(Source records)
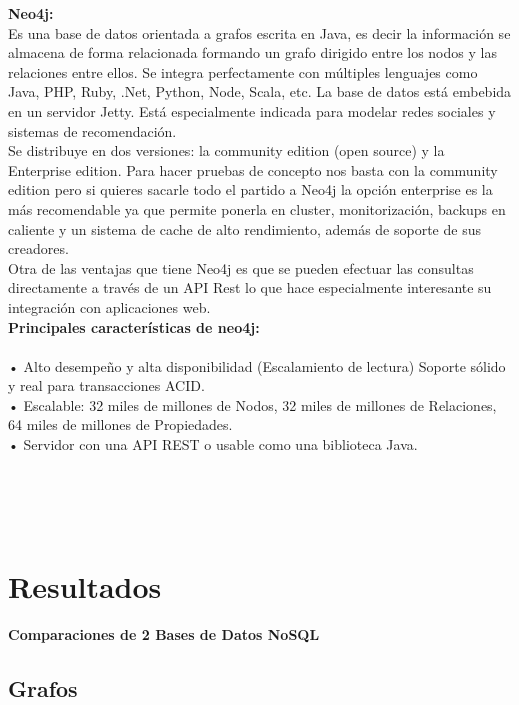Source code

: \documentclass[twoside,onecolumn]{article}
\begin{document}
\begin{flushright}
\begin{itemize}
\textbf{Neo4j:}\\
 Es una base de datos orientada a grafos escrita en Java, es decir la información se almacena de forma relacionada formando un grafo dirigido entre los nodos y las relaciones entre ellos. Se integra perfectamente con múltiples lenguajes como Java, PHP, Ruby, .Net,  Python, Node, Scala, etc. La base de datos está embebida en un servidor Jetty. Está especialmente indicada para modelar redes sociales y sistemas de recomendación.\textbf{}\\
Se distribuye en dos versiones: la community edition (open source) y la Enterprise edition. Para hacer pruebas de concepto nos basta con la community edition pero si quieres sacarle todo el partido a Neo4j la opción enterprise es la más recomendable ya que permite ponerla en cluster, monitorización, backups en caliente y un sistema de cache de alto rendimiento, además de soporte de sus creadores.\textbf{}\\
Otra de las ventajas que tiene Neo4j es que se pueden efectuar las consultas directamente a través de un API Rest lo que hace especialmente interesante su integración con aplicaciones web.
\textbf{}\\
\textbf{Principales características de neo4j:}\\
\textbf{}\\
•	Alto desempeño y alta disponibilidad (Escalamiento de lectura) Soporte sólido y real para transacciones ACID.
\textbf{}\\
•	Escalable: 32 miles de millones de Nodos, 32 miles de millones de Relaciones, 64 miles de millones de Propiedades.
\textbf{}\\
•	Servidor con una API REST o usable como una biblioteca Java.


\textbf{}\\
\textbf{}\\
\textbf{}\\
\section{Resultados}
\textbf{Comparaciones de 2 Bases de Datos NoSQL}\\
\subsection{Grafos}


\textbf{}\\
\textbf{}\\
\textbf{}\\
\textbf{}\\




\end{itemize}
\end{flushright}
\end{document}
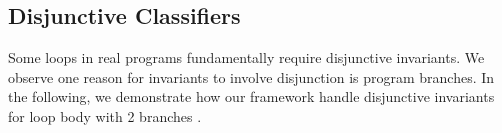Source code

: \subsection{Disjunctive Classifiers}
Some loops in real programs fundamentally require disjunctive invariants. 
We observe one reason for invariants to involve disjunction is program branches.
In the following, we demonstrate how our framework handle disjunctive invariants for loop body with 2 branches .





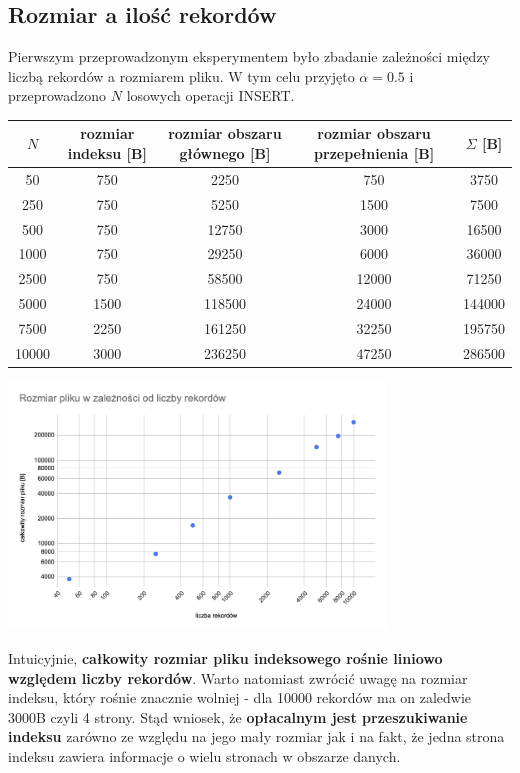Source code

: \documentclass{article}
\begin{document}
\subsection{Rozmiar a ilość rekordów}
Pierwszym przeprowadzonym eksperymentem było zbadanie zależności między liczbą rekordów a rozmiarem pliku.  W tym celu przyjęto $\alpha = 0.5$ i przeprowadzono $N$ losowych operacji INSERT.
\begin{center}
\begin{tabular}{ c | c c c | c}
 $N$ & rozmiar indeksu [B] & rozmiar obszaru głównego [B] & rozmiar obszaru przepełnienia [B] & $\Sigma$ [B]  \\ 
\hline
  50 & 750 & 2250 & 750 & 3750 \\
  250 & 750 & 5250 & 1500 & 7500 \\
  500  & 750 & 12750 & 3000 & 16500 \\
  1000 & 750 & 29250 & 6000 & 36000 \\
  2500 & 750 & 58500 &  12000 & 71250 \\
  5000 & 1500 & 118500 & 24000 & 144000 \\
  7500 & 2250 & 161250 & 32250 & 195750 \\
  10000 & 3000 & 236250 & 47250 & 286500\\
\end{tabular}
\includegraphics[width=10cm]{rozmiar_rekordy}
\end{center}
Intuicyjnie, \textbf{całkowity rozmiar pliku indeksowego rośnie liniowo względem liczby rekordów}.  Warto natomiast zwrócić uwagę na rozmiar indeksu, który rośnie znacznie wolniej - dla 10000 rekordów ma on zaledwie 3000B czyli 4 strony. Stąd
wniosek, że \textbf{opłacalnym jest przeszukiwanie indeksu} zarówno ze względu na jego mały rozmiar jak i na fakt, że jedna strona indeksu zawiera informacje o wielu stronach w obszarze danych.
\end{document}
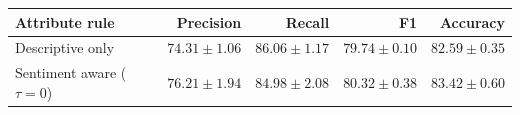 \begin{tabular}{lrrrr}
\toprule
Attribute rule & Precision & Recall & F1 & Accuracy \\
\midrule
Descriptive only & $74.31\pm1.06$ & $86.06\pm1.17$ & $79.74\pm0.10$ & $82.59\pm0.35$ \\
Sentiment aware ($\tau=0$) & $76.21\pm1.94$ & $84.98\pm2.08$ & $80.32\pm0.38$ & $83.42\pm0.60$ \\
\bottomrule
\end{tabular}
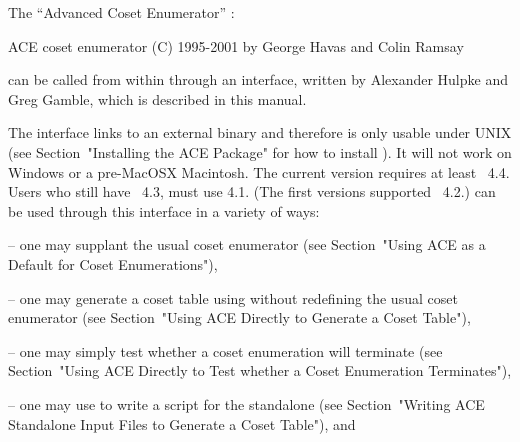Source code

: 

The ``Advanced Coset Enumerator'' {\ACE}:

\begintt
ACE coset enumerator (C) 1995-2001 by George Havas and Colin Ramsay
\endtt
{}

can  be called  from within  {\GAP} through  an interface,  written by
Alexander Hulpke and Greg Gamble, which is described in this manual.

The interface links to an external binary and therefore is only usable
under UNIX (see  Section~"Installing  the  ACE  Package"  for  how  to
install  {\ACE}).  It  will  not  work  on  Windows  or  a  pre-MacOSX
Macintosh. The current version requires at least {\GAP}~4.4. Users who
still have {\GAP}~4.3,  must  use  {\ACE}  4.1.  (The  first  versions
supported {\GAP}~4.2.) {\ACE} can be used through this interface in  a
variety of ways:

\beginlist%

\item{--} one may supplant the  usual  {\GAP}  coset  enumerator  (see
Section~"Using ACE as a Default for Coset Enumerations"),

\item{--}  one  may  generate  a  coset  table  using  {\ACE}  without
redefining the usual {\GAP} coset enumerator (see  Section~"Using  ACE
Directly to Generate a Coset Table"),

\item{--} one  may  simply  test  whether  a  coset  enumeration  will
terminate (see Section~"Using ACE Directly to  Test  whether  a  Coset
Enumeration Terminates"),

\item{--} one may  use  {\GAP}  to  write  a  script  for  the  {\ACE}
standalone  (see  Section~"Writing  ACE  Standalone  Input  Files   to
Generate a Coset Table"), and

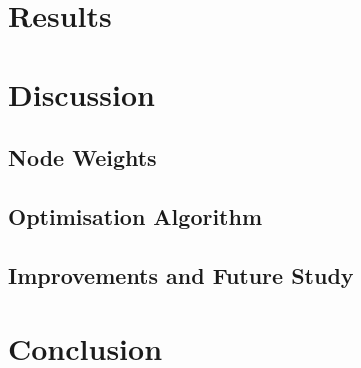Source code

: \documentclass[a4paper,11pt,notitlepage]{article}
\begin{document}
\newpage
\section{Results}


\newpage
\section{Discussion}


\subsection{Node Weights}
\subsection{Optimisation Algorithm}

\subsection{Improvements and Future Study}


\newpage
\section{Conclusion}


\newpage



\end{document}
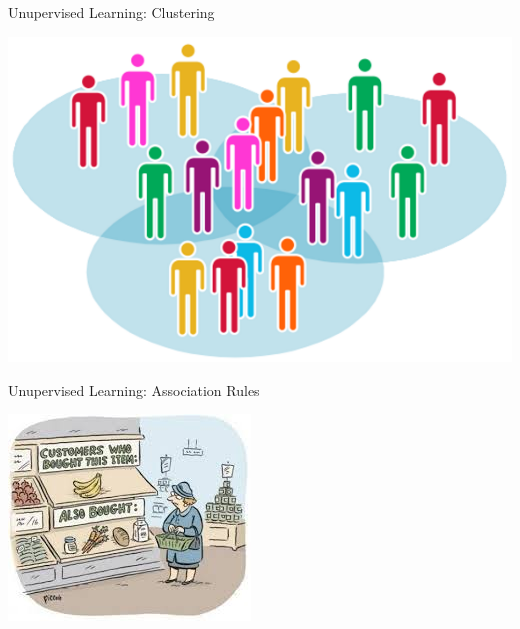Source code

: \documentclass{beamer}
\begin{document}
\begin{frame}{Unupervised Learning: Clustering}

\begin{center}
\includegraphics[width=.7\textwidth]{figs/clustering}
\end{center}

\end{frame}

\begin{frame}{Unupervised Learning: Association Rules}

\begin{center}
\includegraphics[width=.7\textwidth]{figs/associationRules}
\end{center}

\end{frame}


% 
\end{document}
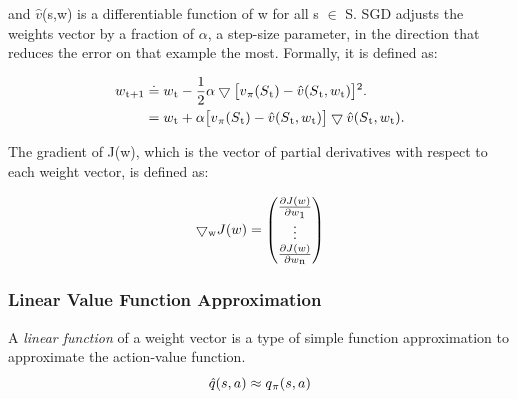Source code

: \documentclass[11pt,twoside]{report}
\theoremstyle{plain}
\theoremstyle{definition}
\begin{document}
and $\hat{v}$(s,w) is a differentiable function of w for all s $\in$ S.
SGD adjusts the weights vector by a fraction of $\alpha$, a step-size parameter,  in the direction that reduces the error on that example the most. Formally, it is defined as:

\begin{equation}\label{eq:sgd}
\begin{split}
w\textsubscript{t+1} & \doteq w\textsubscript{t} -  \frac{1}{2} \alpha  \bigtriangledown \big[ v\textsubscript{$\pi$}(S\textsubscript{t}) - \hat{v}(S\textsubscript{t}, w\textsubscript{t}) \big]\textsuperscript{2}. \\
& = w\textsubscript{t} +  \alpha  \big[ v\textsubscript{$\pi$}(S\textsubscript{t}) - \hat{v}(S\textsubscript{t}, w\textsubscript{t}) \big] \bigtriangledown \hat{v}(S\textsubscript{t}, w\textsubscript{t}).
\end{split}
\end{equation}

The gradient of J(w), which is the vector of partial derivatives with respect to each weight vector,  is defined as:

\begin{equation}
\bigtriangledown\textsubscript{w} J(w) =  \begin{pmatrix} \frac{\partial J(w)}{\partial w\textsubscript{1}}  \\ \vdots \\ \frac{\partial J(w)}{\partial w\textsubscript{n}}   \end{pmatrix}
\end{equation}


\subsubsection{Linear Value Function Approximation}
A \textit{linear function} of a weight vector is a type of simple function approximation to approximate the action-value function. 
\begin{equation}
\hat{q}(s,a) \approx q\textsubscript{$\pi$} (s,a)
\end{equation}
\end{document}
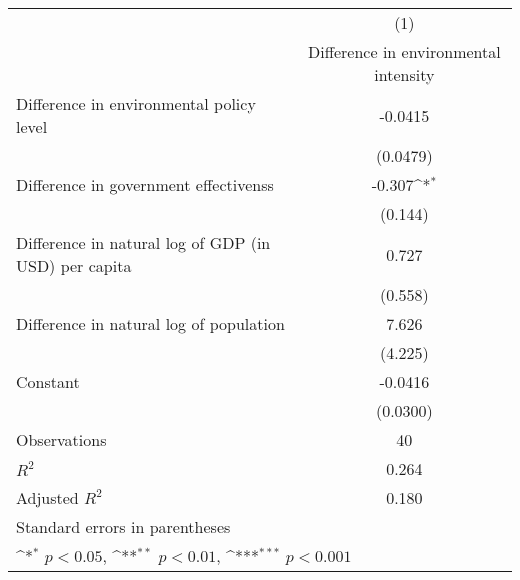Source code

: {
\def\sym#1{\ifmmode^{#1}\else\(^{#1}\)\fi}
\begin{tabular}{l*{1}{c}}
\hline\hline
                    &\multicolumn{1}{c}{(1)}\\
                    &\multicolumn{1}{c}{Difference in environmental intensity}\\
\hline
Difference in environmental policy level&     -0.0415         \\
                    &    (0.0479)         \\
[1em]
Difference in government effectivenss&      -0.307\sym{*}  \\
                    &     (0.144)         \\
[1em]
Difference in natural log of GDP (in USD) per capita&       0.727         \\
                    &     (0.558)         \\
[1em]
Difference in natural log of population&       7.626         \\
                    &     (4.225)         \\
[1em]
Constant            &     -0.0416         \\
                    &    (0.0300)         \\
\hline
Observations        &          40         \\
\(R^{2}\)           &       0.264         \\
Adjusted \(R^{2}\)  &       0.180         \\
\hline\hline
\multicolumn{2}{l}{\footnotesize Standard errors in parentheses}\\
\multicolumn{2}{l}{\footnotesize \sym{*} \(p<0.05\), \sym{**} \(p<0.01\), \sym{***} \(p<0.001\)}\\
\end{tabular}
}
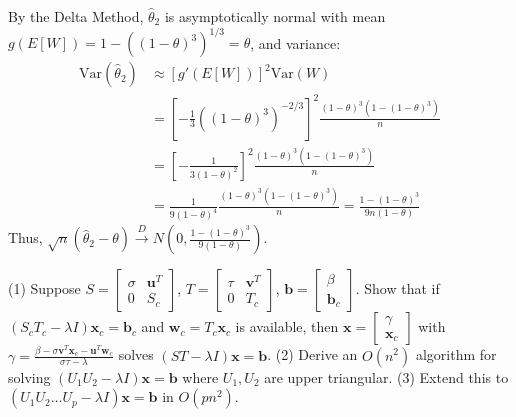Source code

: \begin{solution}
By the Delta Method, $\hat{\theta}_2$ is asymptotically normal with mean $g(E[W]) = 1 - ((1-\theta)^3)^{1/3} = \theta$, and variance:
\begin{align*}
\text{Var}(\hat{\theta}_2) &\approx [g'(E[W])]^2 \text{Var}(W) \\
&= \left[ -\frac{1}{3} ((1-\theta)^3)^{-2/3} \right]^2 \frac{(1-\theta)^3(1-(1-\theta)^3)}{n} \\
&= \left[ -\frac{1}{3(1-\theta)^2} \right]^2 \frac{(1-\theta)^3(1-(1-\theta)^3)}{n} \\
&= \frac{1}{9(1-\theta)^4} \frac{(1-\theta)^3 (1 - (1-\theta)^3)}{n} = \frac{1 - (1-\theta)^3}{9n(1-\theta)}
\end{align*}
Thus, $\sqrt{n}(\hat{\theta}_2 - \theta) \xrightarrow{D} N\left(0, \frac{1 - (1-\theta)^3}{9(1-\theta)}\right)$.
\end{solution}

\begin{exercise}\label{probability:2010:5}
(1) Suppose $S = \begin{bmatrix} \sigma & \mathbf{u}^T \\ 0 & S_c \end{bmatrix}$, $T = \begin{bmatrix} \tau & \mathbf{v}^T \\ 0 & T_c \end{bmatrix}$, $\mathbf{b} = \begin{bmatrix} \beta \\ \mathbf{b}_c \end{bmatrix}$. Show that if $(S_c T_c - \lambda I) \mathbf{x}_c = \mathbf{b}_c$ and $\mathbf{w}_c = T_c \mathbf{x}_c$ is available, then $\mathbf{x} = \begin{bmatrix} \gamma \\ \mathbf{x}_c \end{bmatrix}$ with $\gamma = \frac{\beta - \sigma \mathbf{v}^T \mathbf{x}_c - \mathbf{u}^T \mathbf{w}_c}{\sigma \tau - \lambda}$ solves $(ST - \lambda I) \mathbf{x} = \mathbf{b}$.
(2) Derive an $O(n^2)$ algorithm for solving $(U_1 U_2 - \lambda I) \mathbf{x} = \mathbf{b}$ where $U_1, U_2$ are upper triangular.
(3) Extend this to $(U_1 U_2 \dots U_p - \lambda I) \mathbf{x} = \mathbf{b}$ in $O(p n^2)$.
\end{exercise}

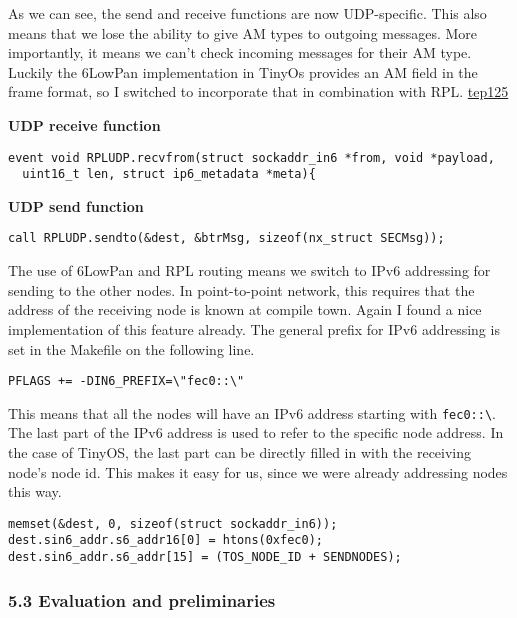 As we can see, the send and receive functions are now UDP-specific. This
also means that we lose the ability to give AM types to outgoing
messages. More importantly, it means we can't check incoming messages
for their AM type. Luckily the 6LowPan implementation in TinyOs provides
an AM field in the frame format, so I switched to incorporate that in
combination with RPL.
\href{http://www.tinyos.net/tinyos-2.x/doc/txt/tep125.txt}{tep125}

\textbf{UDP receive function}

\begin{verbatim}
event void RPLUDP.recvfrom(struct sockaddr_in6 *from, void *payload,
  uint16_t len, struct ip6_metadata *meta){
\end{verbatim}

\textbf{UDP send function}

\begin{verbatim}
call RPLUDP.sendto(&dest, &btrMsg, sizeof(nx_struct SECMsg));
\end{verbatim}

The use of 6LowPan and RPL routing means we switch to IPv6 addressing
for sending to the other nodes. In point-to-point network, this requires
that the address of the receiving node is known at compile town. Again I
found a nice implementation of this feature already. The general prefix
for IPv6 addressing is set in the Makefile on the following line.

\begin{verbatim}
PFLAGS += -DIN6_PREFIX=\"fec0::\"
\end{verbatim}

This means that all the nodes will have an IPv6 address starting with
\texttt{fec0::\textbackslash{}}. The last part of the IPv6 address is
used to refer to the specific node address. In the case of TinyOS, the
last part can be directly filled in with the receiving node's node id.
This makes it easy for us, since we were already addressing nodes this
way.

\begin{verbatim}
memset(&dest, 0, sizeof(struct sockaddr_in6));
dest.sin6_addr.s6_addr16[0] = htons(0xfec0);
dest.sin6_addr.s6_addr[15] = (TOS_NODE_ID + SENDNODES);
\end{verbatim}

\subsubsection{5.3 Evaluation and
preliminaries}\label{evaluation-and-preliminaries}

* WORK INSTRUCTIONS:
From the entries, report every line in which the string "natural" occurs.

* SOLUTION TO THIS TASK:
Difference in natural log of GDP (in USD) per capita&       0.727         \\
Difference in natural log of population&       7.626         \\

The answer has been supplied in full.